An oil tax would therefore make sense by providing an incentive to reduce oil consumption over the long term. This would reduce our economic susceptibility to changes in the oil supply and provide time to develop alternatives. Such a tax, however, only makes sense if you believe the supply of oil is going to decrease or if you believe demand is likely to increase faster than the supply of oil can increase. I believe both cases are true: demand will rise while production falls (or at least flattens) in the mid-term.
In the seventies the energy crisis was a really an oil shock. Unfortunately, we are no more prepared today. Currently demand is soaring in China and India, OPEC nations are pumping at close to 100% capacity, and the rate at which oil can be pumped from the world's largest reserves is declining. That doesn't mean we are anywhere close to running out of oil, but it does indicate a major price shock is likely in the next few years. The inelasticity in oil demand means it is likely to be an extremely nasty shock if we don't prepare now.
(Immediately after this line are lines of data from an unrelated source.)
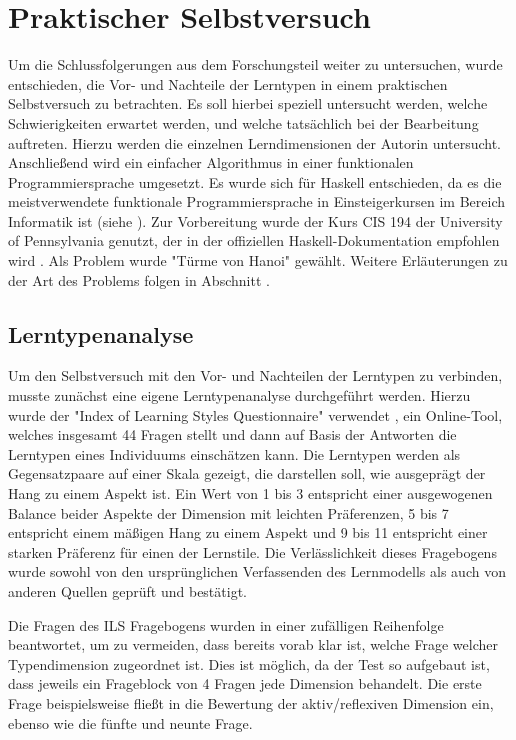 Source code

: \clearpage
\section{Praktischer Selbstversuch}
\label{sec:practice}

Um die Schlussfolgerungen aus dem Forschungsteil weiter zu untersuchen, wurde entschieden, die Vor- und Nachteile der Lerntypen in einem praktischen Selbstversuch zu betrachten.
Es soll hierbei speziell untersucht werden, welche Schwierigkeiten erwartet werden, und welche tatsächlich bei der Bearbeitung auftreten.
Hierzu werden die einzelnen Lerndimensionen der Autorin untersucht. Anschließend wird ein einfacher Algorithmus in einer funktionalen Programmiersprache umgesetzt. Es wurde sich für Haskell entschieden, da es die meistverwendete funktionale Programmiersprache in Einsteigerkursen im Bereich Informatik ist (siehe ).
Zur Vorbereitung wurde der Kurs CIS 194 \cite{cis194} der University of Pennsylvania genutzt, der in der offiziellen Haskell-Dokumentation empfohlen wird \cite{haskelldoc}.
Als Problem wurde "Türme von Hanoi" gewählt. Weitere Erläuterungen zu der Art des Problems folgen in Abschnitt .

\subsection{Lerntypenanalyse}
Um den Selbstversuch mit den Vor- und Nachteilen der Lerntypen zu verbinden, musste zunächst eine eigene Lerntypenanalyse durchgeführt werden.
Hierzu wurde der "Index of Learning Styles Questionnaire" verwendet \cite{ils_questionnaire}, ein Online-Tool, welches insgesamt 44 Fragen stellt und dann auf Basis der Antworten die Lerntypen eines Individuums einschätzen kann. Die Lerntypen werden als Gegensatzpaare auf einer Skala gezeigt, die darstellen soll, wie ausgeprägt der Hang zu einem Aspekt ist. Ein Wert von 1 bis 3 entspricht einer ausgewogenen Balance beider Aspekte der Dimension mit leichten Präferenzen, 5 bis 7 entspricht einem mäßigen Hang zu einem Aspekt und 9 bis 11 entspricht einer starken Präferenz für einen der Lernstile.
Die Verlässlichkeit dieses Fragebogens wurde sowohl von den ursprünglichen Verfassenden des Lernmodells \cite{felder2005} als auch von anderen Quellen \cite{zywno} geprüft und bestätigt.

Die Fragen des ILS Fragebogens wurden in einer zufälligen Reihenfolge beantwortet, um zu vermeiden, dass bereits vorab klar ist, welche Frage welcher Typendimension zugeordnet ist. Dies ist möglich, da der Test so aufgebaut ist, dass jeweils ein Frageblock von 4 Fragen jede Dimension behandelt. Die erste Frage beispielsweise fließt in die Bewertung der aktiv/reflexiven Dimension ein, ebenso wie die fünfte und neunte Frage.


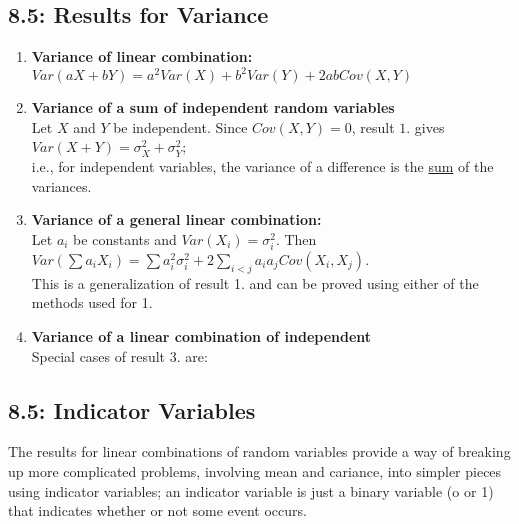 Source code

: \documentclass[11pt]{article}
\begin{document}
     \subsection*{8.5: Results for Variance}
     	\begin{enumerate}
     		\item {\bf Variance of linear combination:}\\
     		$Var(aX+bY)=a^2Var(X)+b^2Var(Y)+2abCov(X,Y)$
     		\item {\bf Variance of a sum of independent random variables}\\
     		Let $X$ and $Y$ be independent. Since $Cov(X,Y)=0$, result $1$. gives\\
     		$Var(X+Y)=\sigma^2_X+\sigma^2_Y$;\\
     		i.e., for independent variables, the variance of a difference is the \underline{sum} of the variances.\\
     		\item {\bf Variance of a general linear combination:}\\
     			Let $a_i$ be constants and $Var(X_i)=\sigma^2_i$. Then \\
     			$Var(\sum a_i X_i)=\sum a_i^2 \sigma_i^2 +2\sum_{i<j} a_ia_j Cov(X_i,X_j)	$.\\
   This is a generalization of result 1. and can be proved using either of the methods used for 1.\\
     			\item {\bf Variance of  a linear combination of independent}\\
     			Special cases of result 3. are:
     	
     	\end{enumerate}
     	
     	\subsection*{8.5: Indicator Variables}
     		The results for linear combinations of random variables provide a way of breaking up more complicated problems, involving mean and cariance, into simpler pieces using indicator variables; an indicator variable is just a binary variable (o or 1) that indicates whether or not some event occurs. 
\end{document}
I see the situation as being much like the disaster in New Orleans: everyone knew that sooner or later a hurricane was going to hit that would cause the levee system to fail, but we ignored the situation until it happened. Now the cost is much greater than the cost of preperation would have been. The oil situation is very similar: anyone can see the demand is rising while global supply is peaking. Price inelasticity means we will see soaring oil costs. If we continue to act as though oil will always be cheap, the shock is going to be incredible, and the economic impact tremendous.
Would an oil tax do economic harm? Yes, but building better levees around New Orleans would also have come at a steep price. However, that price would still have been much less than the cost and disruption of the resulting hurricane devastation. An oil tax is one method of protecting ourselves from the worst later. I'm open to other suggestions as well, but whatever we do, we'd better act now.